■ Work instruction:
On how many lines of the records below does the string "distributions" appear? Reply with only the number.

■ Data:
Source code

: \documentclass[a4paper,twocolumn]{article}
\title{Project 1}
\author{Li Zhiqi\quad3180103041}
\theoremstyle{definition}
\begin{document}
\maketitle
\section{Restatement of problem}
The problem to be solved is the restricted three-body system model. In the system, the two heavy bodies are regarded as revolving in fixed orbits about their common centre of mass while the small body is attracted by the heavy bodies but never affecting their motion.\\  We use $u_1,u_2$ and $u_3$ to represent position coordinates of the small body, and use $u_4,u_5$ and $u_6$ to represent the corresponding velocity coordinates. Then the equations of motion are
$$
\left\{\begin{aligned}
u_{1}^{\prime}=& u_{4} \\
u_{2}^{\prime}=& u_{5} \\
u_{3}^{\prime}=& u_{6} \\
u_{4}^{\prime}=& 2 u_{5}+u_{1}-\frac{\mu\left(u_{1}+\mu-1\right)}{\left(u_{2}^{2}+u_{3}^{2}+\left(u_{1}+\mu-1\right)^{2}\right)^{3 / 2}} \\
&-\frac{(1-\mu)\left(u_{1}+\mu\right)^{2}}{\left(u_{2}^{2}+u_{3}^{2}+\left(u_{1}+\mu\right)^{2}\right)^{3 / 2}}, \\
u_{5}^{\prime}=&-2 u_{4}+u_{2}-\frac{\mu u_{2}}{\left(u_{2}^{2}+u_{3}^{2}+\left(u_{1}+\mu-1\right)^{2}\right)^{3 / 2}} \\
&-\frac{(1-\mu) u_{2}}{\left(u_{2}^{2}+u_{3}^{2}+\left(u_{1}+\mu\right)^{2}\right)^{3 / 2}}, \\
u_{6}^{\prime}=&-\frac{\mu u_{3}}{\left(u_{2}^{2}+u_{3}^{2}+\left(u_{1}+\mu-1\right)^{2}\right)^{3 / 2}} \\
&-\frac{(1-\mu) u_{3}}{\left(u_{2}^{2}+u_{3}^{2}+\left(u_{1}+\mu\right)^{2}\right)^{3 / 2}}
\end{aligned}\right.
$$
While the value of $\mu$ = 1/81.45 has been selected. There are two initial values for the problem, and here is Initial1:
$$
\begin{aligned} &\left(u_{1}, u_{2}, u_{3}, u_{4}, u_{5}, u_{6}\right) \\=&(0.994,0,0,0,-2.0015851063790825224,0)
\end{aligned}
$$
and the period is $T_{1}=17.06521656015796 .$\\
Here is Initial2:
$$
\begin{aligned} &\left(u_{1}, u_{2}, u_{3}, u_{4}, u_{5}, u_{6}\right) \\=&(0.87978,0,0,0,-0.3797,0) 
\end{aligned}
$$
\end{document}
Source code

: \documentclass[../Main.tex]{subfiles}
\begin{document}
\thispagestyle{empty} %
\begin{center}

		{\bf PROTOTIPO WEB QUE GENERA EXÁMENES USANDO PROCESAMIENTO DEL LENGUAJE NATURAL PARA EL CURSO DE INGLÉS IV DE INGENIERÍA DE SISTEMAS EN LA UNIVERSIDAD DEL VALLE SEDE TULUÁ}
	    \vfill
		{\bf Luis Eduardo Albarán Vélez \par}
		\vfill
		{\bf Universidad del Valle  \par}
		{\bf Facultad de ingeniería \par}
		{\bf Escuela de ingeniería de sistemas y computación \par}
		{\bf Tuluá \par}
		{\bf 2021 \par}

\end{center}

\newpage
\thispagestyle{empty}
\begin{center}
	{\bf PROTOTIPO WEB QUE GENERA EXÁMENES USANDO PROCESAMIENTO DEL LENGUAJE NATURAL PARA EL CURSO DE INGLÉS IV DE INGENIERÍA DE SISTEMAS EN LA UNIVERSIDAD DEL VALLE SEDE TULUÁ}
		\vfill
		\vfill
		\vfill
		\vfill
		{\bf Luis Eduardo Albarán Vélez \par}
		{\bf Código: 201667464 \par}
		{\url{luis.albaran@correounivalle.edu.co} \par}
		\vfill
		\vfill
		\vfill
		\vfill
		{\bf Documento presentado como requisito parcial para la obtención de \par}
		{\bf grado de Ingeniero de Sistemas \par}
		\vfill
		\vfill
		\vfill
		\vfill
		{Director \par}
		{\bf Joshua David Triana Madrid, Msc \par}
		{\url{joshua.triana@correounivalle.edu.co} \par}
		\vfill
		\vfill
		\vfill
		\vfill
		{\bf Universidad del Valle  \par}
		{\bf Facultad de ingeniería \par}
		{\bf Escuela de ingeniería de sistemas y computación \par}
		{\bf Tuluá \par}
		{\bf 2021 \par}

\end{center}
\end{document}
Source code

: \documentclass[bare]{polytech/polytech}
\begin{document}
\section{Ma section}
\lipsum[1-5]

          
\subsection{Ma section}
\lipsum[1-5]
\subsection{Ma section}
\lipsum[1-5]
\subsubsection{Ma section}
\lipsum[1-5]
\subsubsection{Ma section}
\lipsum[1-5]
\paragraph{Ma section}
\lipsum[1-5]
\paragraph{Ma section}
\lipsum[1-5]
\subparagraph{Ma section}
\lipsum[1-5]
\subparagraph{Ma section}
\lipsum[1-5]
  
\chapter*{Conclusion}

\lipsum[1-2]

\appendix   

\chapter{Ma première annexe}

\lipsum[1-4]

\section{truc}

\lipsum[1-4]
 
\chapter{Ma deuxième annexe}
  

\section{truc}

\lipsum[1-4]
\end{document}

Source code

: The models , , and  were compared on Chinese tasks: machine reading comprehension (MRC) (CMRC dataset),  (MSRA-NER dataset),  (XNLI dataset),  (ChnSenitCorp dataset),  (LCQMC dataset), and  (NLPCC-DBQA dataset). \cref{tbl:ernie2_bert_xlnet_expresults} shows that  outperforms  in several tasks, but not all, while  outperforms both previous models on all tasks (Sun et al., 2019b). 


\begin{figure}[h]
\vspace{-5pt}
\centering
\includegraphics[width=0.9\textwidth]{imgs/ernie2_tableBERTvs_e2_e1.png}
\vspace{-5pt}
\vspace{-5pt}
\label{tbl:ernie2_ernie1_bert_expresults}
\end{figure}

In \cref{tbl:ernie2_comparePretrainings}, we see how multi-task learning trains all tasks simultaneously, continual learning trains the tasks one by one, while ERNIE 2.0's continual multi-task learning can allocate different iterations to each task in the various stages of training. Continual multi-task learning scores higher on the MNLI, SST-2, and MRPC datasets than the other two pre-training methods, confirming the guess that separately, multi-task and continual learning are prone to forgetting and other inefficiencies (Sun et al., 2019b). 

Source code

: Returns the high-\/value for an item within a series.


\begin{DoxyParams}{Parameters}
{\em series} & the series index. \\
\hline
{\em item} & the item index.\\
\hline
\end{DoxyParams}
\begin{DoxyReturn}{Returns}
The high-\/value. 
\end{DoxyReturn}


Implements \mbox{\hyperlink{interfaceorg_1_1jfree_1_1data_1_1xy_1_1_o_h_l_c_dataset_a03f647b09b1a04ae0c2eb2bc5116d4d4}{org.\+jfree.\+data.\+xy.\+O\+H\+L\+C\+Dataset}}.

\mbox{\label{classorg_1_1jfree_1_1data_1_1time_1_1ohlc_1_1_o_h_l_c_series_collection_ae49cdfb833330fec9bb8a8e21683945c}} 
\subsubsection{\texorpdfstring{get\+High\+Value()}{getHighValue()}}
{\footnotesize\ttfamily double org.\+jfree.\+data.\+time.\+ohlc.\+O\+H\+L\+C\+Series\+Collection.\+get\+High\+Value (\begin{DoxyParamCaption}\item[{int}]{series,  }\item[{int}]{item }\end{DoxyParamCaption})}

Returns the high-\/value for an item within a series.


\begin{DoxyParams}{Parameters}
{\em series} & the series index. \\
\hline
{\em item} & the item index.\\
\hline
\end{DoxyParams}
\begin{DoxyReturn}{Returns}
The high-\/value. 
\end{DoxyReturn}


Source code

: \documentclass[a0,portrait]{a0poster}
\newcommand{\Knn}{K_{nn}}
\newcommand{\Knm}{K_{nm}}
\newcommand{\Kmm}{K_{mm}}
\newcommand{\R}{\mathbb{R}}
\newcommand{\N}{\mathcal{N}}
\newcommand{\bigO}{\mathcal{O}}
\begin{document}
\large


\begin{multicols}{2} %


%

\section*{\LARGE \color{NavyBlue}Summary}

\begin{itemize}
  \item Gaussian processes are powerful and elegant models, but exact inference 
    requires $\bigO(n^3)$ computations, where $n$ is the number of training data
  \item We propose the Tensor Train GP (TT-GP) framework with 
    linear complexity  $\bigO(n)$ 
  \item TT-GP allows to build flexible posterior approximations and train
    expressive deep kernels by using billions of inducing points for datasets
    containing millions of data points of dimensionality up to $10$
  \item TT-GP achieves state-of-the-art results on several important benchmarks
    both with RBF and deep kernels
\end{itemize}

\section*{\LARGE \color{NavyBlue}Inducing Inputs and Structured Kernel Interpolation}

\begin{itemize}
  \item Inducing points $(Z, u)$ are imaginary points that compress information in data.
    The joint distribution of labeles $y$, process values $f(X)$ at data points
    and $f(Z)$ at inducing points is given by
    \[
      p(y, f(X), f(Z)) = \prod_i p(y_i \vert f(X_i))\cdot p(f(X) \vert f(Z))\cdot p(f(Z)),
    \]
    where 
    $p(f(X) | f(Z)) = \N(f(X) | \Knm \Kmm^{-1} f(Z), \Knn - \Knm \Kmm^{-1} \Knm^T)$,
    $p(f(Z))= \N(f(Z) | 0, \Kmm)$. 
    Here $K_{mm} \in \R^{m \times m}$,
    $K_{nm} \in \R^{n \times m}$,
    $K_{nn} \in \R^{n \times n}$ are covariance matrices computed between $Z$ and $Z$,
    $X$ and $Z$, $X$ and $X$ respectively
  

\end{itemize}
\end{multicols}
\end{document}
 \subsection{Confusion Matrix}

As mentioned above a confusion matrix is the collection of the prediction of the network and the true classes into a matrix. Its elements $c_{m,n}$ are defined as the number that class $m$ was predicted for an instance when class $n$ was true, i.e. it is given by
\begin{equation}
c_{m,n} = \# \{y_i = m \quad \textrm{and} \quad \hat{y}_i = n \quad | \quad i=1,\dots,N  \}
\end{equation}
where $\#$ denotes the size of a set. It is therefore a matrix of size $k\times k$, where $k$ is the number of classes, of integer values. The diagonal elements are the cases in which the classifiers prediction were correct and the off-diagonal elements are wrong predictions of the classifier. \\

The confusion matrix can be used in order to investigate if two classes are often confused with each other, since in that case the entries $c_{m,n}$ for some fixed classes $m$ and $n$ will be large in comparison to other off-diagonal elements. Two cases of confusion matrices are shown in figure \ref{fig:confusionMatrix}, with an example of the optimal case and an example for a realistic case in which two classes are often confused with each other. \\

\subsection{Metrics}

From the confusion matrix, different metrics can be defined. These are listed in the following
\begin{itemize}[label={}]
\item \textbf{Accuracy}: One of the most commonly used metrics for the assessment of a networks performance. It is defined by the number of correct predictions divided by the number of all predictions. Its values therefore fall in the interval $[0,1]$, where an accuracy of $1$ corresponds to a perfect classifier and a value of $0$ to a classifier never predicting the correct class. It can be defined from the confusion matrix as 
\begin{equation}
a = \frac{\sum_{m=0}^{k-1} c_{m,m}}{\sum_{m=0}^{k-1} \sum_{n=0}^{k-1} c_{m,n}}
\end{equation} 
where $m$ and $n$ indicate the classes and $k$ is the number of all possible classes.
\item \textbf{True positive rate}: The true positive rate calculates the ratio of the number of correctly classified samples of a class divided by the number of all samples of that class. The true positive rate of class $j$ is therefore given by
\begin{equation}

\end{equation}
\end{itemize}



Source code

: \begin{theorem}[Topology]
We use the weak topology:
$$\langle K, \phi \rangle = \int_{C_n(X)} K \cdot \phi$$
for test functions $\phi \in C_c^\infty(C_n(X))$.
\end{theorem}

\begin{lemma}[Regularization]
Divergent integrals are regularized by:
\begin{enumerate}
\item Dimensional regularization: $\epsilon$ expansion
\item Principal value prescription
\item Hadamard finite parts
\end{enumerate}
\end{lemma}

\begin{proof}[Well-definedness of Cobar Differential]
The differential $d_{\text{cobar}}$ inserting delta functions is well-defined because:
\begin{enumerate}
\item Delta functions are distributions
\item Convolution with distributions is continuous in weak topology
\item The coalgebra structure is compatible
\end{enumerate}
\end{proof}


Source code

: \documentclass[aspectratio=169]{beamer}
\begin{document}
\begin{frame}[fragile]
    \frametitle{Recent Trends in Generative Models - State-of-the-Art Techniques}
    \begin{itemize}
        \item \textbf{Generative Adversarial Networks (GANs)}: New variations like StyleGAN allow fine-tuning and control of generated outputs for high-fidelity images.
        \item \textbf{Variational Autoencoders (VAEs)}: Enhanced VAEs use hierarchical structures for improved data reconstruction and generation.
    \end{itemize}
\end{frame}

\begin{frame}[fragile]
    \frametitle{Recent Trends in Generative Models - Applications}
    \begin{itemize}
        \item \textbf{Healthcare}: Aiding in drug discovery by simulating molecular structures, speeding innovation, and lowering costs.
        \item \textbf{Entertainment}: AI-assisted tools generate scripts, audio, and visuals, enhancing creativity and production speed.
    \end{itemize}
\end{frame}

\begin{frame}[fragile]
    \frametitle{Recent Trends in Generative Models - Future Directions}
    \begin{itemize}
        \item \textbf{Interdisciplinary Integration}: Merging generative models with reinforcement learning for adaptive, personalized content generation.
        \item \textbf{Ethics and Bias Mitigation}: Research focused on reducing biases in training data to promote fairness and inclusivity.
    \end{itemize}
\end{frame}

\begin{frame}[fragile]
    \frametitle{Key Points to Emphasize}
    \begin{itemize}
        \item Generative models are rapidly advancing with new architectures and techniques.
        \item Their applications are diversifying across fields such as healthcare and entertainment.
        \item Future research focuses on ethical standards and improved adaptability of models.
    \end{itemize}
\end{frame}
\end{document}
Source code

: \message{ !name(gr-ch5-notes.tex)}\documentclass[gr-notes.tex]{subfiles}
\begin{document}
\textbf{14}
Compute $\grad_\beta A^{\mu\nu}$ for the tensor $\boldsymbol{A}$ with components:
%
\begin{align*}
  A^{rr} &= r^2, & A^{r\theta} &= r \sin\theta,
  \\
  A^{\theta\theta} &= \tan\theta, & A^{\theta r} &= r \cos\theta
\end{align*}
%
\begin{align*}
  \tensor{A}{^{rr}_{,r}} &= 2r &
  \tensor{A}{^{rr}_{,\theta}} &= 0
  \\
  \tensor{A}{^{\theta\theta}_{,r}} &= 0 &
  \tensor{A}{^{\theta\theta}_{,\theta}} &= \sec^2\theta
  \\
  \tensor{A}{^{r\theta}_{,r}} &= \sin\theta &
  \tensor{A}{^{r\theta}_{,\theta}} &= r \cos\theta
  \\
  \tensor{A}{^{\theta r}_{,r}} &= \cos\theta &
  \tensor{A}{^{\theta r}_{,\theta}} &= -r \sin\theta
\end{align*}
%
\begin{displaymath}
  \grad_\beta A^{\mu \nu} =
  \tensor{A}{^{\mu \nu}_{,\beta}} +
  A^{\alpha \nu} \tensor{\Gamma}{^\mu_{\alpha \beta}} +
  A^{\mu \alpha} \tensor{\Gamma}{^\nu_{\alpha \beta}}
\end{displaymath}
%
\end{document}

■ Solution to the problem:
2